BeautifulSoup maps the hierarchic structure of an HTML document into a tree of objects. You can navigate this tree by specifying HTML tags and by using specific attributes, e.g. .parent, .children, next_sibling, previous_sibling, and many more. Note that if you specify an HTML tag, it always refers to its first occurrance on the page.<br>
The following examples will illustrate the principle.<br>
For more information visit https://www.crummy.com/software/BeautifulSoup/bs4/doc/<br>

In [4]:
print(soup.title)
print(soup.h1)
print("---------------------------")
print(soup.title.parent)

<title>Example 1</title>
<h1>The Black Cat</h1>
---------------------------
<head>
<title>Example 1</title>
</head>


.contents allows you to extract all elements between an opening and closing tag as a list of objects.

In [5]:
elements = soup.head.contents
print(elements)
title = elements[1]
print(title.contents)

['\n', <title>Example 1</title>, '\n']
['Example 1']


Use the .string generator to directly extract text between an opening and closing tag. Note that this only works with tags that actually contain a string!

In [6]:
print(soup.title.string)
first_paragraph = soup.p.string
print("The word \"the\" occurs", first_paragraph.count("the"), "times in the first paragraph.")

Example 1
The word "the" occurs 12 times in the first paragraph.

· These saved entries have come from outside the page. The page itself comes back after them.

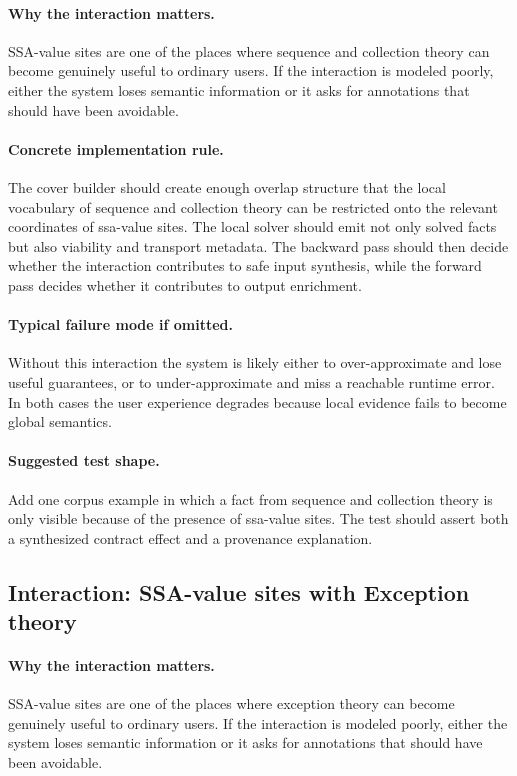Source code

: \documentclass[11pt]{report}
\theoremstyle{definition}
\theoremstyle{plain}
\begin{document}
\paragraph{Why the interaction matters.}
SSA-value sites are one of the places where sequence and collection theory can become
genuinely useful to ordinary users. If the interaction is modeled poorly,
either the system loses semantic information or it asks for annotations that
should have been avoidable.

\paragraph{Concrete implementation rule.}
The cover builder should create enough overlap structure that the local
vocabulary of sequence and collection theory can be restricted onto the relevant
coordinates of ssa-value sites. The local solver should emit not only
solved facts but also viability and transport metadata. The backward pass
should then decide whether the interaction contributes to safe input
synthesis, while the forward pass decides whether it contributes to output
enrichment.

\paragraph{Typical failure mode if omitted.}
Without this interaction the system is likely either to over-approximate and
lose useful guarantees, or to under-approximate and miss a reachable runtime
error. In both cases the user experience degrades because local evidence
fails to become global semantics.

\paragraph{Suggested test shape.}
Add one corpus example in which a fact from sequence and collection theory is only
visible because of the presence of ssa-value sites. The test should
assert both a synthesized contract effect and a provenance explanation.

\subsection{Interaction: SSA-value sites with Exception theory}

\paragraph{Why the interaction matters.}
SSA-value sites are one of the places where exception theory can become
genuinely useful to ordinary users. If the interaction is modeled poorly,
either the system loses semantic information or it asks for annotations that
should have been avoidable.
\end{document}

If you are only interested in the human readable text in a document or between tags, you can also use get_text(). In this case there will be no difference, as there is only human readable text in the first paragraph.

In [7]:
first_paragraph = soup.p.get_text()
print("The word \"the\" occurs", first_paragraph.count("the"), "times in the first paragraph.")

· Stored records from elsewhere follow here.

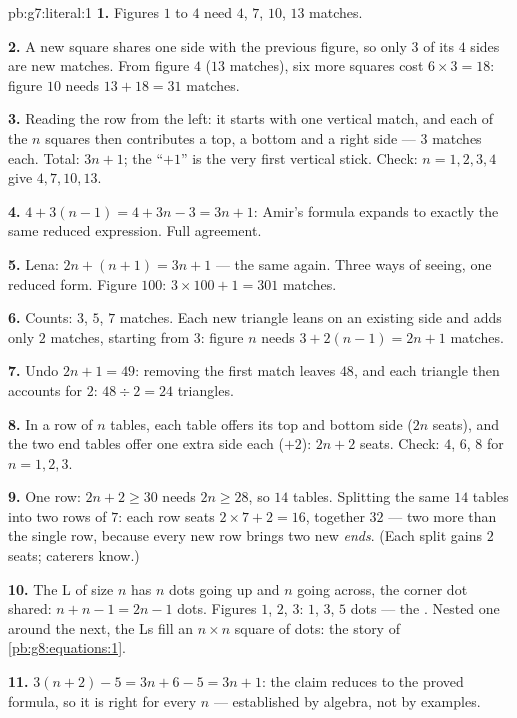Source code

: \begin{solution}{pb:g7:literal:1}
\textbf{1.} Figures $1$ to $4$ need $4$, $7$, $10$, $13$
matches.

\textbf{2.} A new square shares one side with the previous
figure, so only $3$ of its $4$ sides are new matches. From
figure $4$ ($13$ matches), six more squares cost
$6 \times 3 = 18$: figure $10$ needs $13 + 18 = 31$ matches.

\textbf{3.} Reading the row from the left: it starts with one
vertical match, and each of the $n$ squares then contributes a
top, a bottom and a right side --- $3$ matches each. Total:
$3n + 1$; the ``$+1$'' is the very first vertical stick. Check:
$n = 1, 2, 3, 4$ give $4, 7, 10, 13$.

\textbf{4.} $4 + 3(n - 1) = 4 + 3n - 3 = 3n + 1$: Amir's
formula expands to exactly the same reduced expression. Full
agreement.

\textbf{5.} Lena: $2n + (n + 1) = 3n + 1$ --- the same again.
Three ways of seeing, one reduced form. Figure $100$:
$3 \times 100 + 1 = 301$ matches.

\textbf{6.} Counts: $3$, $5$, $7$ matches. Each new triangle
leans on an existing side and adds only $2$ matches, starting
from $3$: figure $n$ needs $3 + 2(n - 1) = 2n + 1$ matches.

\textbf{7.} Undo $2n + 1 = 49$: removing the first match leaves
$48$, and each triangle then accounts for $2$:
$48 \div 2 = 24$ triangles.

\textbf{8.} In a row of $n$ tables, each table offers its top
and bottom side ($2n$ seats), and the two end tables offer one
extra side each ($+2$): $2n + 2$ seats. Check: $4$, $6$, $8$
for $n = 1, 2, 3$.

\textbf{9.} One row: $2n + 2 \geq 30$ needs $2n \geq 28$, so
$14$ tables. Splitting the same $14$ tables into two rows of
$7$: each row seats $2 \times 7 + 2 = 16$, together $32$ ---
two more than the single row, because every new row brings two
new \emph{ends}. (Each split gains $2$ seats; caterers know.)

\textbf{10.} The L of size $n$ has $n$ dots going up and $n$
going across, the corner dot shared: $n + n - 1 = 2n - 1$ dots.
Figures $1$, $2$, $3$: $1$, $3$, $5$ dots --- the \emph{}. Nested one around the next, the Ls fill an
$n \times n$ square of dots: the story of
\cref{pb:g8:equations:1}.

\textbf{11.} $3(n + 2) - 5 = 3n + 6 - 5 = 3n + 1$: the claim
reduces to the proved formula, so it is right for every $n$ ---
established by algebra, not by examples.


\end{solution}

The word "the" occurs 12 times in the first paragraph.


If you want to find and extract all occurrances of a specific HTML tag, you can use find_all().

In [8]:
list = soup.find_all('p')
print("There are", len(list), "paragraphs on the web page.")
last_paragraph = list[len(list)-1]
print("The text in the last paragraph is as follows: \n", last_paragraph.string)

There are 32 paragraphs on the web page.
The text in the last paragraph is as follows: 
 Of my own thoughts it is folly to speak. Swooning, I staggered to the opposite wall. For one instant the party upon the stairs remained motionless, through extremity of terror and of awe. In the next, a dozen stout arms were toiling at the wall. It fell bodily. The corpse, already greatly decayed and clotted with gore, stood erect before the eyes of the spectators. Upon its head, with red extended mouth and solitary eye of fire, sat the hideous beast whose craft had seduced me into murder, and whose informing voice had consigned me to the hangman. I had walled the monster up within the tomb! 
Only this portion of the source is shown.